* Problem details: Where does the word "Adobe" occur in the entries below? Copy every line that has it.

* Source data:
☆ ☆ ☆ ☆ ☆
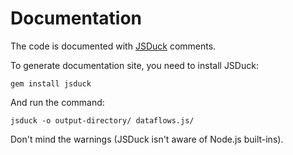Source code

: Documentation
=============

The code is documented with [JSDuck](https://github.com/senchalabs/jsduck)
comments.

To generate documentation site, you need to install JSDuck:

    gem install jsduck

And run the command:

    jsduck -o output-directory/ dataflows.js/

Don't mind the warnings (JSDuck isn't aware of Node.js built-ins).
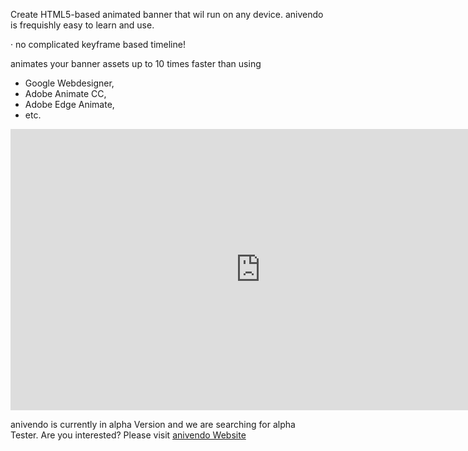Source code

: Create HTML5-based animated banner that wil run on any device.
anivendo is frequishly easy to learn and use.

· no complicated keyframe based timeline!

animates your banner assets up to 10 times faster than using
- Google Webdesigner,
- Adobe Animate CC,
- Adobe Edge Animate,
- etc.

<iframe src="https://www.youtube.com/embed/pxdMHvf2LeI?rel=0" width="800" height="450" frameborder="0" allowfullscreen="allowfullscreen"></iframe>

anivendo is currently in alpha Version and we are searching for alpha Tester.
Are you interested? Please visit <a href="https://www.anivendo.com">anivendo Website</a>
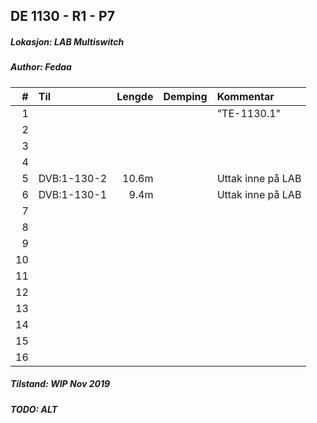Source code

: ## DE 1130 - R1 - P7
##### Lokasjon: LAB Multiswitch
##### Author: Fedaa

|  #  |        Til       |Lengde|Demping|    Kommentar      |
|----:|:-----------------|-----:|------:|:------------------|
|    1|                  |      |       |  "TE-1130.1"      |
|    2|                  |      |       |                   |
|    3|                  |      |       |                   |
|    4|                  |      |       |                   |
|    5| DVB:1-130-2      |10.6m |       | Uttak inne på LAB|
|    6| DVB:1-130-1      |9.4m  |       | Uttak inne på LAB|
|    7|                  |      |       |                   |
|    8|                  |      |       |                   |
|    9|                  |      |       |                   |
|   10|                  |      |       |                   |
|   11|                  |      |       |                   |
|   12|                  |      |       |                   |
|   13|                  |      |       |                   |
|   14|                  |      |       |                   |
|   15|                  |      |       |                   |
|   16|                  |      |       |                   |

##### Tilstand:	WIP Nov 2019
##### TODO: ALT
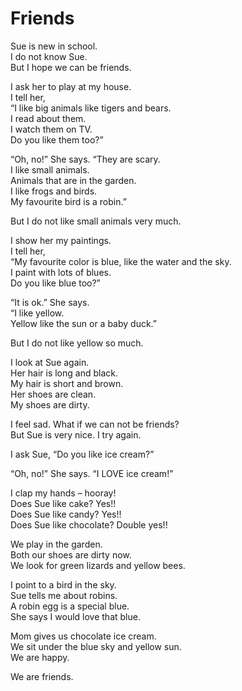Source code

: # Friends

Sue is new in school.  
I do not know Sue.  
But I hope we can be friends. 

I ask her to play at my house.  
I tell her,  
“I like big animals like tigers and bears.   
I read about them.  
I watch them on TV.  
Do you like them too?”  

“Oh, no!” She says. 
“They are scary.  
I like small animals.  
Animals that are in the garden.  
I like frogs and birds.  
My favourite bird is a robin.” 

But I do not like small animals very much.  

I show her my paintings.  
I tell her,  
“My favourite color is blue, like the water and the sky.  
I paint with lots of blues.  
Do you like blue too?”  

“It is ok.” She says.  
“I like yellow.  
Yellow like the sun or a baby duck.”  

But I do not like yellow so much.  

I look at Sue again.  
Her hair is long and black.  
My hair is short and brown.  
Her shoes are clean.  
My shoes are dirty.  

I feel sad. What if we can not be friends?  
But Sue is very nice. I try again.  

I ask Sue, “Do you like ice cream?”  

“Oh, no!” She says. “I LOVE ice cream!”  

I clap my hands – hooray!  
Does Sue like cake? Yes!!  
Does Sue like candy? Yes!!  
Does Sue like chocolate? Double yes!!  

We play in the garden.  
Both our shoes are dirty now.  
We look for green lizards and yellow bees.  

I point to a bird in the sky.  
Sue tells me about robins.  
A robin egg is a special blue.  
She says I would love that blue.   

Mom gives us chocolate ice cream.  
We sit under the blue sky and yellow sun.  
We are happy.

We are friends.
☆ ☆ ☆ ☆ ☆
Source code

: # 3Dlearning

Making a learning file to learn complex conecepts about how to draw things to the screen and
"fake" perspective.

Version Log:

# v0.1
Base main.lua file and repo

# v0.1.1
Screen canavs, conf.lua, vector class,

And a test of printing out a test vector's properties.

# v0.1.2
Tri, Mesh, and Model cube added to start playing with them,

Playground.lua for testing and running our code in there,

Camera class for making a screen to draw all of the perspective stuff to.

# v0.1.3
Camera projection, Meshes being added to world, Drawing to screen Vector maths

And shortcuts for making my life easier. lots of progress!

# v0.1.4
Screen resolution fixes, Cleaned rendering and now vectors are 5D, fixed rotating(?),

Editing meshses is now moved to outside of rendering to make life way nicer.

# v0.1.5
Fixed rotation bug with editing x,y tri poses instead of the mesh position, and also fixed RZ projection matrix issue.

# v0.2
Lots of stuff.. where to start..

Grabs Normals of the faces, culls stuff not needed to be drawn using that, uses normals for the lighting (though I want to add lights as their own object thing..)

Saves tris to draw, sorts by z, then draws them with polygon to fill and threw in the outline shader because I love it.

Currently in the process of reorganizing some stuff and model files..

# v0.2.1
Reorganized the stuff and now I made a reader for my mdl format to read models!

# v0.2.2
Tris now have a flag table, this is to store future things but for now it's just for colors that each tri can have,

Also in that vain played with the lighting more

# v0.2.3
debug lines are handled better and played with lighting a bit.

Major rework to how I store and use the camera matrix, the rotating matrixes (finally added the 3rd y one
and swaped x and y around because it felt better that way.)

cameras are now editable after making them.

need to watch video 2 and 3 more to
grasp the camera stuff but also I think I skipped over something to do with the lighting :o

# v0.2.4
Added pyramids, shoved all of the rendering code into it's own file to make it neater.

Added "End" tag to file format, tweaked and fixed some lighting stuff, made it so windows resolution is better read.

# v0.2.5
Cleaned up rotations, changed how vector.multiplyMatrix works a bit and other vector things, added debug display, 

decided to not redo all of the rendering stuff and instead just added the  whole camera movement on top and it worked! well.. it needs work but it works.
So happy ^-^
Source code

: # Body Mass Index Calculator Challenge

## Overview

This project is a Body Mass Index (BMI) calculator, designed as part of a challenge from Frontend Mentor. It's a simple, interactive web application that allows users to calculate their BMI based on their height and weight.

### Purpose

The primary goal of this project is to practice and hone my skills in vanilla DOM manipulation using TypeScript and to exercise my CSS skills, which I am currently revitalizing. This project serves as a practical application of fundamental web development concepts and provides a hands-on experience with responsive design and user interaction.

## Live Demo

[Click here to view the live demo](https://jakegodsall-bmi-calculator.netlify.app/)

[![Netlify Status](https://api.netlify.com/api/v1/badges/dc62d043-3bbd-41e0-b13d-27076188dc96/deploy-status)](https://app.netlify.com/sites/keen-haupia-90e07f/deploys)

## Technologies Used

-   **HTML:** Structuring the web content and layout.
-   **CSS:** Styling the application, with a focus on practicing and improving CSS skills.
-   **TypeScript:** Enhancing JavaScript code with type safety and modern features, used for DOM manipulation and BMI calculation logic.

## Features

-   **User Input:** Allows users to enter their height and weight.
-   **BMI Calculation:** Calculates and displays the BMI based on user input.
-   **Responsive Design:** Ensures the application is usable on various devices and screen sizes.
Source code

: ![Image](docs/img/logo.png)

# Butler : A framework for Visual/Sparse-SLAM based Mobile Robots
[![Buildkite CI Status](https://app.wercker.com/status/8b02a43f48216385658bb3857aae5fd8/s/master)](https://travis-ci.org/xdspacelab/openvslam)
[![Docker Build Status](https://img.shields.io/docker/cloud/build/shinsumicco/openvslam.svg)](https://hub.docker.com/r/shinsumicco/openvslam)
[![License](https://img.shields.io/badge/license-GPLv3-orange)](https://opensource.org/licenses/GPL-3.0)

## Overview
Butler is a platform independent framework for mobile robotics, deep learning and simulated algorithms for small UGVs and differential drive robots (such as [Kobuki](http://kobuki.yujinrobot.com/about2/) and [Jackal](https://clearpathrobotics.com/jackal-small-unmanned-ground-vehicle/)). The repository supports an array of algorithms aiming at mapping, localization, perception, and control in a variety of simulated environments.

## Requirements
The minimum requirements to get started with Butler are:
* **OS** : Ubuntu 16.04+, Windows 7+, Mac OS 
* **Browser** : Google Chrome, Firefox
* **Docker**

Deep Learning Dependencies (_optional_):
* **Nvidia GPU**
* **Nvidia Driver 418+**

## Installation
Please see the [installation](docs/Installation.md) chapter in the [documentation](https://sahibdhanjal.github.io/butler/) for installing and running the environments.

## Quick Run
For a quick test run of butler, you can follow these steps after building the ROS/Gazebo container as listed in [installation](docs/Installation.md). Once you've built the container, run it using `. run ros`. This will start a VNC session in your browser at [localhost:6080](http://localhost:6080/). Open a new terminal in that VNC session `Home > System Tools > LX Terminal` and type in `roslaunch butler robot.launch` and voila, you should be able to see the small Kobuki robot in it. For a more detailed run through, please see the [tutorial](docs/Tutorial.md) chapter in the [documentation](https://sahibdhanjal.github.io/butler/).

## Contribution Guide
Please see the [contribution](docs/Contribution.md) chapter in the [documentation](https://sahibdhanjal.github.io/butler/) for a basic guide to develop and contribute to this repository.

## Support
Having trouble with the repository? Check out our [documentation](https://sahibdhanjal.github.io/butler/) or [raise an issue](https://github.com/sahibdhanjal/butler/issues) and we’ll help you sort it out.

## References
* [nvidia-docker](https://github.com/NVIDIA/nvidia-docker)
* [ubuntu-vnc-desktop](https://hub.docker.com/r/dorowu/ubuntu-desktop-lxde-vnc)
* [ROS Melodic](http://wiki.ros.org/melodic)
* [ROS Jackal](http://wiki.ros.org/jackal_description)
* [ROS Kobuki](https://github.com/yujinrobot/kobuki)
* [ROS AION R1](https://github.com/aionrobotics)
☆ ☆ ☆ ☆ ☆
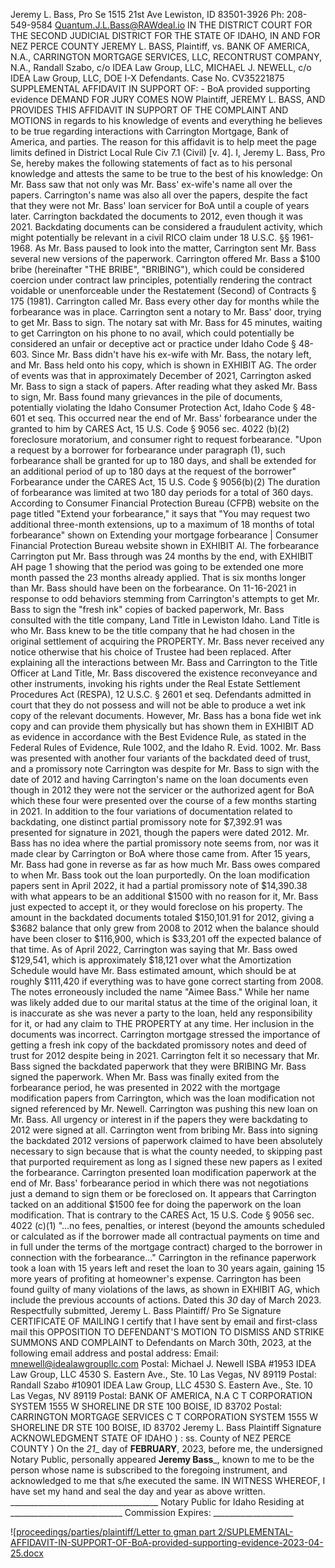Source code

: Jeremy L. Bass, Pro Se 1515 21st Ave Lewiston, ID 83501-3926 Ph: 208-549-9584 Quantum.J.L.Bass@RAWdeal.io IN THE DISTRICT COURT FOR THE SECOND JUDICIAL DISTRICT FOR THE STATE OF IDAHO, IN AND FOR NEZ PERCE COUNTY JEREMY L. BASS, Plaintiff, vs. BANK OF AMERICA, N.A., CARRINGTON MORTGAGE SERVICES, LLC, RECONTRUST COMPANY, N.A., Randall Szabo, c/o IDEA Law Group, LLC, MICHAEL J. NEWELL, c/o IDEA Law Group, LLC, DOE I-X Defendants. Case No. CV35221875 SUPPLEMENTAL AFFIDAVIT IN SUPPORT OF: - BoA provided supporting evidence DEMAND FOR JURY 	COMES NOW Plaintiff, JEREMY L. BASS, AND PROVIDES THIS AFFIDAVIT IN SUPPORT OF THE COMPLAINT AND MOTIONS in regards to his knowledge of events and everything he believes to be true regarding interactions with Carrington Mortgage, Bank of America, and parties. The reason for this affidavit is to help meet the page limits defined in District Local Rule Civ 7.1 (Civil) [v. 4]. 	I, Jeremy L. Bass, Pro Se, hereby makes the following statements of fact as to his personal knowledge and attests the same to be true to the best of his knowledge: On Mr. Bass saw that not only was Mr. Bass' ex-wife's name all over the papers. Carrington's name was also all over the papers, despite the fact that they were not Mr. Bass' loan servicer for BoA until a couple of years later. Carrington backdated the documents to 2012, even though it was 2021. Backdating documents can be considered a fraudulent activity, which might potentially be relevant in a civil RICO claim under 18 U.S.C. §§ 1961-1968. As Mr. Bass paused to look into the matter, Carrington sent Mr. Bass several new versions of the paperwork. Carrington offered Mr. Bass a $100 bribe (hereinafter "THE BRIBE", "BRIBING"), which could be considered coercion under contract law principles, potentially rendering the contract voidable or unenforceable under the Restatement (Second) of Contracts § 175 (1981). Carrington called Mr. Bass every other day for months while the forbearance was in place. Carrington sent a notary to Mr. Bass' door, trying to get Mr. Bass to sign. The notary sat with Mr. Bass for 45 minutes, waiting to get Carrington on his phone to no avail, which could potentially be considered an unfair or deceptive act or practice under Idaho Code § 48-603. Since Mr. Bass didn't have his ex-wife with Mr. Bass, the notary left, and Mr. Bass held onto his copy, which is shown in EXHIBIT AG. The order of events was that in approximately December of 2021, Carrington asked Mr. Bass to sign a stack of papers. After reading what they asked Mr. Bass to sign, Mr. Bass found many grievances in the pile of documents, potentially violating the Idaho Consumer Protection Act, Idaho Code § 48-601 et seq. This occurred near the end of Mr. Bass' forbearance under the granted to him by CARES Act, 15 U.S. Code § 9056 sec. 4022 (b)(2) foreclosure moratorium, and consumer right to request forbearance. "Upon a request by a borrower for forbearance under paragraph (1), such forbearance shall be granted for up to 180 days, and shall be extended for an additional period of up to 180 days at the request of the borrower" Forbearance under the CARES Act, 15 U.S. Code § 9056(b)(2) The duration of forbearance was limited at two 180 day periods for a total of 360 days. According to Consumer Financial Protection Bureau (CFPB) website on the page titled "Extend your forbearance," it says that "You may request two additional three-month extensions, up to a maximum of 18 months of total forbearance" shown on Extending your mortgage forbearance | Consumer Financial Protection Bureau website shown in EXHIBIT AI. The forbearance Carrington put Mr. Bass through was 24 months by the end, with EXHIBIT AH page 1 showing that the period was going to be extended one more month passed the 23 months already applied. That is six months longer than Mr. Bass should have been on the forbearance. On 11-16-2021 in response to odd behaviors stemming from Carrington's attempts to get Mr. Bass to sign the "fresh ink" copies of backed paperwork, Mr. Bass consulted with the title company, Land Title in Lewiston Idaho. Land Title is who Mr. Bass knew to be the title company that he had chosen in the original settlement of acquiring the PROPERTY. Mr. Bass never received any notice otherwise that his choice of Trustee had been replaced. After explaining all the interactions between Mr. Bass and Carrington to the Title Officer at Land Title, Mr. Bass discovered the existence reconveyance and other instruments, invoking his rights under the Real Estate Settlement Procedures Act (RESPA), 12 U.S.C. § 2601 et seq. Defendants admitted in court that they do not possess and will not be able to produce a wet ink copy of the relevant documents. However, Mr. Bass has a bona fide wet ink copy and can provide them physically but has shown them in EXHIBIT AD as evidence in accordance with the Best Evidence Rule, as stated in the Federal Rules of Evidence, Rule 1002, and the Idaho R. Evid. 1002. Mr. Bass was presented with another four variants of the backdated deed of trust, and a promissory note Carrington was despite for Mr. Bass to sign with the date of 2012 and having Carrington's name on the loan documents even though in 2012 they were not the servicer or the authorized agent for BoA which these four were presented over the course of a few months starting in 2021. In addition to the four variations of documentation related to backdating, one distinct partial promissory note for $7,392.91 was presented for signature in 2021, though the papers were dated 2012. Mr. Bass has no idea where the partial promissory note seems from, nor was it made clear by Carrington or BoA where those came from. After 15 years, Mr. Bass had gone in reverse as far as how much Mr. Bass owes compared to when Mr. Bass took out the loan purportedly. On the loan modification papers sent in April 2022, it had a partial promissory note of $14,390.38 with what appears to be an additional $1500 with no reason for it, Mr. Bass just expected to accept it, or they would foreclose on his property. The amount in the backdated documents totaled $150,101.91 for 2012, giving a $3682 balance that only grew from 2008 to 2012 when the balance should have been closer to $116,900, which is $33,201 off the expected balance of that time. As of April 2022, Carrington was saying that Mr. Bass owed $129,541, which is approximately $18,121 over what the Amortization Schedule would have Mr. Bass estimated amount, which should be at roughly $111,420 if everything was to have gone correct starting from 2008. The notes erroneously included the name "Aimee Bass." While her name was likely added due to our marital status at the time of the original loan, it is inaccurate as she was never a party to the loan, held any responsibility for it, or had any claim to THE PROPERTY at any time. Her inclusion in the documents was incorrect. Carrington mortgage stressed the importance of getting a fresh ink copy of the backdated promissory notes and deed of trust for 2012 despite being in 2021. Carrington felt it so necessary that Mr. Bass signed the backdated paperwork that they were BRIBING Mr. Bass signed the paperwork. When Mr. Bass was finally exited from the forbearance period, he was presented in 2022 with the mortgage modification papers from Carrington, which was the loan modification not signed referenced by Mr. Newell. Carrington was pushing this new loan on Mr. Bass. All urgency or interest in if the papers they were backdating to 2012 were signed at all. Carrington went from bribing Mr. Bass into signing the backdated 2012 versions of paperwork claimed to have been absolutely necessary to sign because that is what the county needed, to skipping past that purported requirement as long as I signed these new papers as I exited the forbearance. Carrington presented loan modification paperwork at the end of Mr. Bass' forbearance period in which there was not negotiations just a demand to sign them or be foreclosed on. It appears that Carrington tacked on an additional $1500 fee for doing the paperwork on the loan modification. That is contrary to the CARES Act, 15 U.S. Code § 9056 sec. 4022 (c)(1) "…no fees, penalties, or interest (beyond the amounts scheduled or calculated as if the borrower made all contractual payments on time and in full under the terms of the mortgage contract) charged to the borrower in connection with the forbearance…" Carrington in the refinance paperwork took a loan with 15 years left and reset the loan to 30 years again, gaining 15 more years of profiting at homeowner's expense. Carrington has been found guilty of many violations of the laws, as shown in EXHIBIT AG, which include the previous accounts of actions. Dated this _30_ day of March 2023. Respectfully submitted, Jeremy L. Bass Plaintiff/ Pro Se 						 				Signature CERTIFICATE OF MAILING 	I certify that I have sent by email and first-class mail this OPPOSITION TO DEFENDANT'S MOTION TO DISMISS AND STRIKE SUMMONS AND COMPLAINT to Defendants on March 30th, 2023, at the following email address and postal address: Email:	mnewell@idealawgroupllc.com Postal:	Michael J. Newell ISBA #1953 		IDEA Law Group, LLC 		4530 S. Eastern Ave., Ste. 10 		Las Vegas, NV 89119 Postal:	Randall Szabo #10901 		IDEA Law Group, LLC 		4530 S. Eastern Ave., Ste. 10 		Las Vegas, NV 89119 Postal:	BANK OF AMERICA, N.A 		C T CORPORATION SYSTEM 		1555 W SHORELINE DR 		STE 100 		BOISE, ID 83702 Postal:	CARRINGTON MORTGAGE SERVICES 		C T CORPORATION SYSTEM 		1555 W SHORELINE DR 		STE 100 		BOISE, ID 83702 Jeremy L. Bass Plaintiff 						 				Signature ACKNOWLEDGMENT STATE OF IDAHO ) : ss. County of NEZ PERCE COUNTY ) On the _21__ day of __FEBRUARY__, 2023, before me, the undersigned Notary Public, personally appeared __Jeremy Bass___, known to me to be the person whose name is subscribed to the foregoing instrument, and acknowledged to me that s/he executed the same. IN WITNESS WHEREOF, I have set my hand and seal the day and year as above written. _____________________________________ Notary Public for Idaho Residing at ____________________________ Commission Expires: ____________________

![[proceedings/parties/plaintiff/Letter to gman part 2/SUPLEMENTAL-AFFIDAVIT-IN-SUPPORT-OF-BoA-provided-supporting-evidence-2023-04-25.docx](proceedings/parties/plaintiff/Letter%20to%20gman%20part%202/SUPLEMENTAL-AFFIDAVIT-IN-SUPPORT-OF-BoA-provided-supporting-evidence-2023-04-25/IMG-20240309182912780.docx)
☆ ☆ ☆ ☆ ☆
* Response:
- Adobe Animate CC,
- Adobe Edge Animate,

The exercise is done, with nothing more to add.